From my reading, Apache Hudi, Apache Iceberg and Databricks Delta Lake dominate. With Hudi it’s all about streaming updates, Iceberg its really large-scale data-lakes, and Delta it was about ACID transactions but now has a whole heap more features
Google Clouds ‘Biglake’ recently announced support for Iceberg which allows for users to have the ability to gain BigQuery benefits on incredibly large GCS data as it were stored natively.
Apache Iceberg
https://github.com/apache/iceberg
Self described as `The open table format for analytic datasets`, and as a cheer-leader for open source and open standards, let’s dive in.
Iceberg uses a table format so in addition to writing the data to storage, you would also save it as a table.
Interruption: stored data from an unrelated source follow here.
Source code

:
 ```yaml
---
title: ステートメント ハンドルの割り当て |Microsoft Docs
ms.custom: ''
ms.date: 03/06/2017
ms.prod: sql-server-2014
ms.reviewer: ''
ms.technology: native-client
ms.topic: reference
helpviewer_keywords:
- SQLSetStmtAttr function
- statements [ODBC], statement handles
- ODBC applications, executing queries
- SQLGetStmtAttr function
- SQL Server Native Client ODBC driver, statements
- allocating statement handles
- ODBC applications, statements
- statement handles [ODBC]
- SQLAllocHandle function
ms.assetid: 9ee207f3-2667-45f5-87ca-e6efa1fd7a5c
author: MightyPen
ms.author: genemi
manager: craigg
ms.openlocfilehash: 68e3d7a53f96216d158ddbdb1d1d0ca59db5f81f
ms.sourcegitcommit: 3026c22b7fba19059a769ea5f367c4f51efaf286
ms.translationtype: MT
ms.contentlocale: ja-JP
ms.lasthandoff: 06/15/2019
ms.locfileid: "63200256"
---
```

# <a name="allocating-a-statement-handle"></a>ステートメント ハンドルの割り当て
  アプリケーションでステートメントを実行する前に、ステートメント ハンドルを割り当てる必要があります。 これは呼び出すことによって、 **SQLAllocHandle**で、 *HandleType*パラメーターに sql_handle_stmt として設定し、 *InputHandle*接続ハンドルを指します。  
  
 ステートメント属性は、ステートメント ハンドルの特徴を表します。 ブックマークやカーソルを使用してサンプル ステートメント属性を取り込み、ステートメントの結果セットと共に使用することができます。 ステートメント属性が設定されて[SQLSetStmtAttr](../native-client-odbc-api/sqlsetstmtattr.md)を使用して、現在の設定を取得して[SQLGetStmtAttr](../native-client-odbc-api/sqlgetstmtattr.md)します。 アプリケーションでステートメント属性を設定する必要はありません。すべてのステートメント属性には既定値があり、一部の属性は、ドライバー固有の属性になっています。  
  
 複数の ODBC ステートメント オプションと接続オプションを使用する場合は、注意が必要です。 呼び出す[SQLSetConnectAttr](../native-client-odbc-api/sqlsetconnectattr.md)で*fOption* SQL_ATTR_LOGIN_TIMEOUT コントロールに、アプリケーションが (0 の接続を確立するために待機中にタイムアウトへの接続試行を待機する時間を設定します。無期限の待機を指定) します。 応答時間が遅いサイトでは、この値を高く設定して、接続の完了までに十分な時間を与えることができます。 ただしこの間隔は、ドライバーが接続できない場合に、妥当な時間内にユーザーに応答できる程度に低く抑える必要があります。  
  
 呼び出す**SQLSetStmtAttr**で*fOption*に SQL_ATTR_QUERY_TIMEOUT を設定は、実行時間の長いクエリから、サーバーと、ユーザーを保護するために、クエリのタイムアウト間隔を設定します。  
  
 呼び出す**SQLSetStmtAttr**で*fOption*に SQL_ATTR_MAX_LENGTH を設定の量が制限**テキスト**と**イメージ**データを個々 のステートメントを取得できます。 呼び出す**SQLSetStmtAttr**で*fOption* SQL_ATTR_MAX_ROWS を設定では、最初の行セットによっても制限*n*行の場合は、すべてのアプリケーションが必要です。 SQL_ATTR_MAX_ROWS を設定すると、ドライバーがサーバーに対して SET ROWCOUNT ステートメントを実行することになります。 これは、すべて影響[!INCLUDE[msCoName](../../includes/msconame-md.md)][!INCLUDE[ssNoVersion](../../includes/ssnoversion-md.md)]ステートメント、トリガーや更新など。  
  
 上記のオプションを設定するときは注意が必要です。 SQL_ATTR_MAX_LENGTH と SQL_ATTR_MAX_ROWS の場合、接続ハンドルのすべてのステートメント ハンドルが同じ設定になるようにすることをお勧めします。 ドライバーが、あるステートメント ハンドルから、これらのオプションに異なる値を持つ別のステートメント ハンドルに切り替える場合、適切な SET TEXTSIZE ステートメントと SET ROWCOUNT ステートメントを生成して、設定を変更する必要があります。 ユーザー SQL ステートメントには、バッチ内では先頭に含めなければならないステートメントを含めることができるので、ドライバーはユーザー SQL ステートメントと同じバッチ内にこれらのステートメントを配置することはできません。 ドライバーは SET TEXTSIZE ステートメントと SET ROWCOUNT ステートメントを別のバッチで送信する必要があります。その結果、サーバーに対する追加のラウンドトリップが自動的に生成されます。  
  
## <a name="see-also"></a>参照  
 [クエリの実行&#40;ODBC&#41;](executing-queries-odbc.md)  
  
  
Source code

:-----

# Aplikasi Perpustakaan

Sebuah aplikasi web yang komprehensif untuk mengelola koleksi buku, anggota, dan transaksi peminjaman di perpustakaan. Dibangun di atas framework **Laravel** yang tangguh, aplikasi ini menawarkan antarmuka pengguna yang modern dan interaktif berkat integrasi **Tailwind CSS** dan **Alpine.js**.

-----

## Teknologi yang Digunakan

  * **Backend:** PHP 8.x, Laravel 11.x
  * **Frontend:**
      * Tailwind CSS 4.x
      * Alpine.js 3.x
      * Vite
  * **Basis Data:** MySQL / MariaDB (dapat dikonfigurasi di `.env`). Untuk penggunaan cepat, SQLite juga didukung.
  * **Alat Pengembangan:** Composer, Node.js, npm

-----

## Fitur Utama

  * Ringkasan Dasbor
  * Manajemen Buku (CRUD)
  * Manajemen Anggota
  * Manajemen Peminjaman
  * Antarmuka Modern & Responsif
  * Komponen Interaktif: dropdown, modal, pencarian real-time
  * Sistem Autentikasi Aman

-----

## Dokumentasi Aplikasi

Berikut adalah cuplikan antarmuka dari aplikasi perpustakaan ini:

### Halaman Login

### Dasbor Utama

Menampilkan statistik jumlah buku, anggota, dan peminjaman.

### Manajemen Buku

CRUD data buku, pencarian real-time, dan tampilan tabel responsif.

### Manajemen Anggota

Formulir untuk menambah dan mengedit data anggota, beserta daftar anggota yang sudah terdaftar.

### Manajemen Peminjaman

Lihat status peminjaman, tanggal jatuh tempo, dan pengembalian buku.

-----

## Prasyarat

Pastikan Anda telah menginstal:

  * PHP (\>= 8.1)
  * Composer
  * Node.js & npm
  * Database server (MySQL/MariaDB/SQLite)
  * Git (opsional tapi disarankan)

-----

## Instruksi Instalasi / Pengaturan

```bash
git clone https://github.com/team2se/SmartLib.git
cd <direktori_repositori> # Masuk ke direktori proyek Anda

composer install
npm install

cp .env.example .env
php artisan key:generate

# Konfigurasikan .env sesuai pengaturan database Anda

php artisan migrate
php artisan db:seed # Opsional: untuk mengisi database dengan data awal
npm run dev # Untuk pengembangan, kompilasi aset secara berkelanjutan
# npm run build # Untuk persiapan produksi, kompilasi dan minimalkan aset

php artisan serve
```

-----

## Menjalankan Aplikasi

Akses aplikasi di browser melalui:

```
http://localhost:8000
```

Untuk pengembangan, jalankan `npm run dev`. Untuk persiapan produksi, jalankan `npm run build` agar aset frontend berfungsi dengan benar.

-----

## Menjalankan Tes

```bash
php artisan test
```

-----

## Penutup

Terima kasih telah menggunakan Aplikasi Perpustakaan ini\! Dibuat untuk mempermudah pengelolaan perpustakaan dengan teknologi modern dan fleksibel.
Iceberg uses manifest files instead of directory lists, so data on Storage is *not removed.*
Iceberg uses a combination of manifest files, and metadata catalogues. When saving to storage, it’s saved as a table name which is a pointer to the last commit, to go read a particular metadata file. Let’s take a look at the shell.
> ls iceberg/data/
metadata/
—
>ls iceberg/datacreation_date=2015–01–01/
creation_date=2015–01–01/
Iceberg uses Hive-style partitioning by default
> ls iceberg/metadata
00000–55gcadf-f081-sdfc.metadata.json
0swscs-kcdedc-1873-b4b0-m0.avro
Here we can see we’ve got two folders in the main `iceberg` folder. Inside the `data` folder we see our two partitions and then we see a number of files in the `metadata` folder including `.avro` and JSON.
In the Iceberg catalog, there’s a table in there that points to the current metadata file.
— That metadata file (s0) points to a manifest list.
— The manifest list points to one or many manifest files
The manifest files has references to what data files make up the datasets
What happens if you update the data?
— It creates a new Metadata file
— Points to the new manifest list
— Which then points to a manifest file
— In turn points to the new data files that make up the dataset
Here’s a diagram:
An important thing to note here is that the Metadata file contains (among other things)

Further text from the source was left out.